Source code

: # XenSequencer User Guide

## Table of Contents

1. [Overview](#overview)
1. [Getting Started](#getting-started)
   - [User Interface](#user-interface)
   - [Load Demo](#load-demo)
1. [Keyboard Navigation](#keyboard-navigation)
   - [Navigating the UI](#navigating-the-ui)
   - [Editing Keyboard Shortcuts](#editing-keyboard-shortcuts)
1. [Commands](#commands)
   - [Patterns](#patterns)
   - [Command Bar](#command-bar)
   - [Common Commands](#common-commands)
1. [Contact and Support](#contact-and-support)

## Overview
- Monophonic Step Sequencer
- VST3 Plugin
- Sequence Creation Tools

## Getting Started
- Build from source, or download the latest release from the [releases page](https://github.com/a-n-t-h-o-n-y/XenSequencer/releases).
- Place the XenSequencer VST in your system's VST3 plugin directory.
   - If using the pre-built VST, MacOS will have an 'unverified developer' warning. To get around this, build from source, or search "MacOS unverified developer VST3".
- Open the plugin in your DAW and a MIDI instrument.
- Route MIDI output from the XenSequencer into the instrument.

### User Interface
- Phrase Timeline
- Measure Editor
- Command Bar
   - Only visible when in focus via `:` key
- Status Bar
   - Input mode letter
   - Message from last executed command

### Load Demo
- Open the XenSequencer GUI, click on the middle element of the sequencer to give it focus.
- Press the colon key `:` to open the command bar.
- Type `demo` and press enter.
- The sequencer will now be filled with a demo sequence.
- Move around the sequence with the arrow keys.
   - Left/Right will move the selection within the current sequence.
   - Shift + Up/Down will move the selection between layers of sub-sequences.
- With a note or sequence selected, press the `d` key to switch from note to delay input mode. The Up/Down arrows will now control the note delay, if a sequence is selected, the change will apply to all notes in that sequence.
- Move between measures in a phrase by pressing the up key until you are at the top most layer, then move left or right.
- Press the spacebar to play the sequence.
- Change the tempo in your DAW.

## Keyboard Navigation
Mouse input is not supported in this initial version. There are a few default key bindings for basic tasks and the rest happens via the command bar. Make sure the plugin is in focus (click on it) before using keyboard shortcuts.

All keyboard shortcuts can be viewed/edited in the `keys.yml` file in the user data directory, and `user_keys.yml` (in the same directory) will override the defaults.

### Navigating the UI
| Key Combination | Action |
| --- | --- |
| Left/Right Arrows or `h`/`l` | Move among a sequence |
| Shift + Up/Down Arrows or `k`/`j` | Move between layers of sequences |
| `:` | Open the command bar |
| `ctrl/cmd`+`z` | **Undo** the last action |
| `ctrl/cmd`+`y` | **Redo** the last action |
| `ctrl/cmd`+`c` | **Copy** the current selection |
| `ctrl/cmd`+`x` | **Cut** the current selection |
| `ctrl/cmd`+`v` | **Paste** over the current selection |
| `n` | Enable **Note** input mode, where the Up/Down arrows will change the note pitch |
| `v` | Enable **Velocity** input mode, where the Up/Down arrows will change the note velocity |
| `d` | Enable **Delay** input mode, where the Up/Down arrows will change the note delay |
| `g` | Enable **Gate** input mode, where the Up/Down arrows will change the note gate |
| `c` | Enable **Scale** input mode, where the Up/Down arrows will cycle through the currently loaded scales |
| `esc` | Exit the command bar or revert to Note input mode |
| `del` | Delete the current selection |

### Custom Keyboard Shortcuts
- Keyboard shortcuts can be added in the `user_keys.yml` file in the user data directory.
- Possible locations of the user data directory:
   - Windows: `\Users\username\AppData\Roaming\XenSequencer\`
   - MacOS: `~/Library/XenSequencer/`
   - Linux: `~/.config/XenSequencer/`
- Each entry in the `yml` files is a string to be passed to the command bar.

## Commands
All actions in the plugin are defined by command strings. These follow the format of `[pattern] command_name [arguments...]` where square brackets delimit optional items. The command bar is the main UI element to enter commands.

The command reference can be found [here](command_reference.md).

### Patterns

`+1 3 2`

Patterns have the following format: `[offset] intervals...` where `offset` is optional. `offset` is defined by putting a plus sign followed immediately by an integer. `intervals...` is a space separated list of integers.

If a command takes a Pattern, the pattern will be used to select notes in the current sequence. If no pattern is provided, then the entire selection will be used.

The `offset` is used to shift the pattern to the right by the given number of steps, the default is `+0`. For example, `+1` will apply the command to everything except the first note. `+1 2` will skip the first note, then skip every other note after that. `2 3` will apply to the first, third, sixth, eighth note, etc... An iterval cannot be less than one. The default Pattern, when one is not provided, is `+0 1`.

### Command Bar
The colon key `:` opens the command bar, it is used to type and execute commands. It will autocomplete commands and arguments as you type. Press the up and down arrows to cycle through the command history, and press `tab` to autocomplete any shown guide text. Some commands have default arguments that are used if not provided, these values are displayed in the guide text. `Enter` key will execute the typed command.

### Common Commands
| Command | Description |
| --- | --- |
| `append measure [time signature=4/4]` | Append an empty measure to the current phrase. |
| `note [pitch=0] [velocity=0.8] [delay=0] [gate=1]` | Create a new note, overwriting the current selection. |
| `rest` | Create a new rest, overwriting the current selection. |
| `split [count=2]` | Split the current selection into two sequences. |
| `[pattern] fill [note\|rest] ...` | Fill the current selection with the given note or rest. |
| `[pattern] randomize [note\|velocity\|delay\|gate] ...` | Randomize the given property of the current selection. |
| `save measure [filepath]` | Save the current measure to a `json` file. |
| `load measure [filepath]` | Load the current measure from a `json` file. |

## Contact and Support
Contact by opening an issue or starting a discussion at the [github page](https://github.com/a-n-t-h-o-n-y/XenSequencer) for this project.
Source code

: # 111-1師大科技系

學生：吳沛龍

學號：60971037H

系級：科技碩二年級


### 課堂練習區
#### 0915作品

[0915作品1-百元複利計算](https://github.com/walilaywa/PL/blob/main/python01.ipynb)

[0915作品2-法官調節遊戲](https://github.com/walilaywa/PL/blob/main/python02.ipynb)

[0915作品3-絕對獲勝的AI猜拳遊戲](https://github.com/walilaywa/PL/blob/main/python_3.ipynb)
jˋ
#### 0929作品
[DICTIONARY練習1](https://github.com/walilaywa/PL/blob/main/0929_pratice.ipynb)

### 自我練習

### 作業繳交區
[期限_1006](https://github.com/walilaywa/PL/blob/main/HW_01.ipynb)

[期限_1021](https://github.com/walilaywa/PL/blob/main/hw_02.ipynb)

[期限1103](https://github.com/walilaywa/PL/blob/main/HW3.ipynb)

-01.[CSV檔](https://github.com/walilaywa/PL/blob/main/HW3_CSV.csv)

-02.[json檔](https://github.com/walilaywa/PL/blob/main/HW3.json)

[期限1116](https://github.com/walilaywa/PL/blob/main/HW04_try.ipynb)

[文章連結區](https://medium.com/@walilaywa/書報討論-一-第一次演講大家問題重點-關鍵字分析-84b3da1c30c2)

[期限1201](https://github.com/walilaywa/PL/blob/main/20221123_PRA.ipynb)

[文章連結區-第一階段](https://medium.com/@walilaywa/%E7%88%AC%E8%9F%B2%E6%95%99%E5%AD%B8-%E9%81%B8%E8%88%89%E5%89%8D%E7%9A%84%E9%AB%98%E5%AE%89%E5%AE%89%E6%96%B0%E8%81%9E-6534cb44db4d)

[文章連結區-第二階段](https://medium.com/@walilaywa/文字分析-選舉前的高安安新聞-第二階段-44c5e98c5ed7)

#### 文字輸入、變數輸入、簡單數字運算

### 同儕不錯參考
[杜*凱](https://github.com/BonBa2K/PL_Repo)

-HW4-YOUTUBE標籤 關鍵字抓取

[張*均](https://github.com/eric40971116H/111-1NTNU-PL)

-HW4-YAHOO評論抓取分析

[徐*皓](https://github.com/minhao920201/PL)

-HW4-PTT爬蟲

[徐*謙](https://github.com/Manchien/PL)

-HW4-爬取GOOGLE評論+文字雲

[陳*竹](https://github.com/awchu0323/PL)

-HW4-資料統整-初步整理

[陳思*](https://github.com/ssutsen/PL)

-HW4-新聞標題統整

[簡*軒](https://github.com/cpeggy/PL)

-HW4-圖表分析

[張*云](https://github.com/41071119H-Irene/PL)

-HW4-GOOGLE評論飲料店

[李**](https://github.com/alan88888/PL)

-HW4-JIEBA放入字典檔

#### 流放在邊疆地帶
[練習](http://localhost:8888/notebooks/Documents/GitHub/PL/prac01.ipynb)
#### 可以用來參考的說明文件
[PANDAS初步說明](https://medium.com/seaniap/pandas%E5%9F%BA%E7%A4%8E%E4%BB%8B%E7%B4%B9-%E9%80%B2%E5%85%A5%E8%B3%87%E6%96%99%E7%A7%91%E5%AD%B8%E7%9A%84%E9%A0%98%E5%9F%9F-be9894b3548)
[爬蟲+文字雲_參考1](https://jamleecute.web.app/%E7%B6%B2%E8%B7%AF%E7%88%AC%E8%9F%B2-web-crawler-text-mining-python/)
+---+
• [TASK REQUIREMENTS]: Once the line with "[期限_1021](http" is located in the data above, repeat it and every later line through the end, exactly.

• [SOLUTION FOR THIS EXERCISE]:
[期限_1021](https://github.com/walilaywa/PL/blob/main/hw_02.ipynb)

[期限1103](https://github.com/walilaywa/PL/blob/main/HW3.ipynb)

-01.[CSV檔](https://github.com/walilaywa/PL/blob/main/HW3_CSV.csv)

-02.[json檔](https://github.com/walilaywa/PL/blob/main/HW3.json)

[期限1116](https://github.com/walilaywa/PL/blob/main/HW04_try.ipynb)

[文章連結區](https://medium.com/@walilaywa/書報討論-一-第一次演講大家問題重點-關鍵字分析-84b3da1c30c2)

[期限1201](https://github.com/walilaywa/PL/blob/main/20221123_PRA.ipynb)

[文章連結區-第一階段](https://medium.com/@walilaywa/%E7%88%AC%E8%9F%B2%E6%95%99%E5%AD%B8-%E9%81%B8%E8%88%89%E5%89%8D%E7%9A%84%E9%AB%98%E5%AE%89%E5%AE%89%E6%96%B0%E8%81%9E-6534cb44db4d)

[文章連結區-第二階段](https://medium.com/@walilaywa/文字分析-選舉前的高安安新聞-第二階段-44c5e98c5ed7)

#### 文字輸入、變數輸入、簡單數字運算

### 同儕不錯參考
[杜*凱](https://github.com/BonBa2K/PL_Repo)

-HW4-YOUTUBE標籤 關鍵字抓取

[張*均](https://github.com/eric40971116H/111-1NTNU-PL)

-HW4-YAHOO評論抓取分析

[徐*皓](https://github.com/minhao920201/PL)

-HW4-PTT爬蟲

[徐*謙](https://github.com/Manchien/PL)

-HW4-爬取GOOGLE評論+文字雲

[陳*竹](https://github.com/awchu0323/PL)

-HW4-資料統整-初步整理

[陳思*](https://github.com/ssutsen/PL)

-HW4-新聞標題統整

[簡*軒](https://github.com/cpeggy/PL)

-HW4-圖表分析

[張*云](https://github.com/41071119H-Irene/PL)

-HW4-GOOGLE評論飲料店

[李**](https://github.com/alan88888/PL)

-HW4-JIEBA放入字典檔

#### 流放在邊疆地帶
[練習](http://localhost:8888/notebooks/Documents/GitHub/PL/prac01.ipynb)
#### 可以用來參考的說明文件
[PANDAS初步說明](https://medium.com/seaniap/pandas%E5%9F%BA%E7%A4%8E%E4%BB%8B%E7%B4%B9-%E9%80%B2%E5%85%A5%E8%B3%87%E6%96%99%E7%A7%91%E5%AD%B8%E7%9A%84%E9%A0%98%E5%9F%9F-be9894b3548)
[爬蟲+文字雲_參考1](https://jamleecute.web.app/%E7%B6%B2%E8%B7%AF%E7%88%AC%E8%9F%B2-web-crawler-text-mining-python/)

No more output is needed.